◆ **WORK ITEM**: The data is to be repeated exactly, with the images removed.

##### THE RECORDS

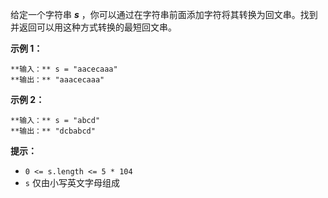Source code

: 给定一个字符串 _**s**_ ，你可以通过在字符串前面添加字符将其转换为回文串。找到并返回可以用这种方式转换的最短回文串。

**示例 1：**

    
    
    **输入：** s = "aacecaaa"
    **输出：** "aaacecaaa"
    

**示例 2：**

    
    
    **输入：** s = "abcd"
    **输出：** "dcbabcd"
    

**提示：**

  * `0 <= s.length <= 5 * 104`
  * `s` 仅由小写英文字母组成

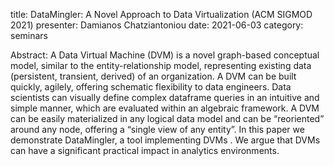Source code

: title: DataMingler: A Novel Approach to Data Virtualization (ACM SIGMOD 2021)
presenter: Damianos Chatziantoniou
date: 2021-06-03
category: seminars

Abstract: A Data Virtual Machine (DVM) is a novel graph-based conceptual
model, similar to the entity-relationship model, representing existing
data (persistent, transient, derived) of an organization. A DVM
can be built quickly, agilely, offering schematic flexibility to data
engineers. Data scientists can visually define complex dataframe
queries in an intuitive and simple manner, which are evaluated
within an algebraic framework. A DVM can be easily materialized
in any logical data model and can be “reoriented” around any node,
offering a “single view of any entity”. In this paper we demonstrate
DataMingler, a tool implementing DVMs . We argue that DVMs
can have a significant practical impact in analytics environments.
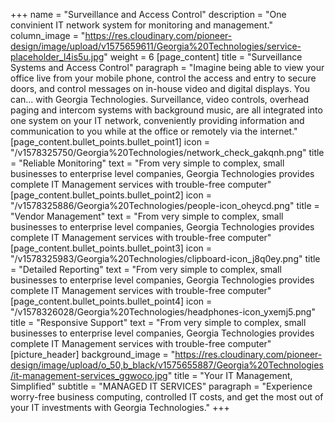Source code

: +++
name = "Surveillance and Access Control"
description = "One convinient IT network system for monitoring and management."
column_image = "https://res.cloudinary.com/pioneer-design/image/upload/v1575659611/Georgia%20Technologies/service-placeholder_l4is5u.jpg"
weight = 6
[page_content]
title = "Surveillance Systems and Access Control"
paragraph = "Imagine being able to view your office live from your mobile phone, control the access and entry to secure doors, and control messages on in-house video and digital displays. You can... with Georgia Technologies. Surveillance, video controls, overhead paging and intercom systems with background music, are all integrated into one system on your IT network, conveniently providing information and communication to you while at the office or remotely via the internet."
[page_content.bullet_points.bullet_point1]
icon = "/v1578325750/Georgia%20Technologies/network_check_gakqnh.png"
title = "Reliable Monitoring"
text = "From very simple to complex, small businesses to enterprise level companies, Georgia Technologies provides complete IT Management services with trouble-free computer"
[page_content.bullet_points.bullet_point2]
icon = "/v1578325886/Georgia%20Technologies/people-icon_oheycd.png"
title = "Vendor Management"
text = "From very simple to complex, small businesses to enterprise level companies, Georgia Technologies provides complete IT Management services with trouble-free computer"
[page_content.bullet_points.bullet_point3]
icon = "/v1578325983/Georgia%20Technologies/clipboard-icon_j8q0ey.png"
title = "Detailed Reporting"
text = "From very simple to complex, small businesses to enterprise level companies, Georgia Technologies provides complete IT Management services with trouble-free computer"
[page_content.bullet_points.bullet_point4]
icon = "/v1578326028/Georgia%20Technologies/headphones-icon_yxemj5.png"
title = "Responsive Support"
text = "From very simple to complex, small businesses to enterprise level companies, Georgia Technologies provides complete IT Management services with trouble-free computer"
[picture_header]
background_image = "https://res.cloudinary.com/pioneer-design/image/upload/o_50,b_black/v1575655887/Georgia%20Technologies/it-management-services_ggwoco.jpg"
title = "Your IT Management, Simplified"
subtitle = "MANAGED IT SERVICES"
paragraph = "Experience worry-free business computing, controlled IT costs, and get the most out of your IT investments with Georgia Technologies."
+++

##########

◆ **EXERCISE RESULT**:
Source code

: 给定一个字符串 _**s**_ ，你可以通过在字符串前面添加字符将其转换为回文串。找到并返回可以用这种方式转换的最短回文串。

**示例 1：**

    
    
    **输入：** s = "aacecaaa"
    **输出：** "aaacecaaa"
    

**示例 2：**

    
    
    **输入：** s = "abcd"
    **输出：** "dcbabcd"
    

**提示：**

  * `0 <= s.length <= 5 * 104`
  * `s` 仅由小写英文字母组成

Source code

: title: DataMingler: A Novel Approach to Data Virtualization (ACM SIGMOD 2021)
presenter: Damianos Chatziantoniou
date: 2021-06-03
category: seminars

Abstract: A Data Virtual Machine (DVM) is a novel graph-based conceptual
model, similar to the entity-relationship model, representing existing
data (persistent, transient, derived) of an organization. A DVM
can be built quickly, agilely, offering schematic flexibility to data
engineers. Data scientists can visually define complex dataframe
queries in an intuitive and simple manner, which are evaluated
within an algebraic framework. A DVM can be easily materialized
in any logical data model and can be “reoriented” around any node,
offering a “single view of any entity”. In this paper we demonstrate
DataMingler, a tool implementing DVMs . We argue that DVMs
can have a significant practical impact in analytics environments.
Source code

: +++
name = "Surveillance and Access Control"
description = "One convinient IT network system for monitoring and management."
column_image = "https://res.cloudinary.com/pioneer-design/image/upload/v1575659611/Georgia%20Technologies/service-placeholder_l4is5u.jpg"
weight = 6
[page_content]
title = "Surveillance Systems and Access Control"
paragraph = "Imagine being able to view your office live from your mobile phone, control the access and entry to secure doors, and control messages on in-house video and digital displays. You can... with Georgia Technologies. Surveillance, video controls, overhead paging and intercom systems with background music, are all integrated into one system on your IT network, conveniently providing information and communication to you while at the office or remotely via the internet."
[page_content.bullet_points.bullet_point1]
icon = "/v1578325750/Georgia%20Technologies/network_check_gakqnh.png"
title = "Reliable Monitoring"
text = "From very simple to complex, small businesses to enterprise level companies, Georgia Technologies provides complete IT Management services with trouble-free computer"
[page_content.bullet_points.bullet_point2]
icon = "/v1578325886/Georgia%20Technologies/people-icon_oheycd.png"
title = "Vendor Management"
text = "From very simple to complex, small businesses to enterprise level companies, Georgia Technologies provides complete IT Management services with trouble-free computer"
[page_content.bullet_points.bullet_point3]
icon = "/v1578325983/Georgia%20Technologies/clipboard-icon_j8q0ey.png"
title = "Detailed Reporting"
text = "From very simple to complex, small businesses to enterprise level companies, Georgia Technologies provides complete IT Management services with trouble-free computer"
[page_content.bullet_points.bullet_point4]
icon = "/v1578326028/Georgia%20Technologies/headphones-icon_yxemj5.png"
title = "Responsive Support"
text = "From very simple to complex, small businesses to enterprise level companies, Georgia Technologies provides complete IT Management services with trouble-free computer"
[picture_header]
background_image = "https://res.cloudinary.com/pioneer-design/image/upload/o_50,b_black/v1575655887/Georgia%20Technologies/it-management-services_ggwoco.jpg"
title = "Your IT Management, Simplified"
subtitle = "MANAGED IT SERVICES"
paragraph = "Experience worry-free business computing, controlled IT costs, and get the most out of your IT investments with Georgia Technologies."
+++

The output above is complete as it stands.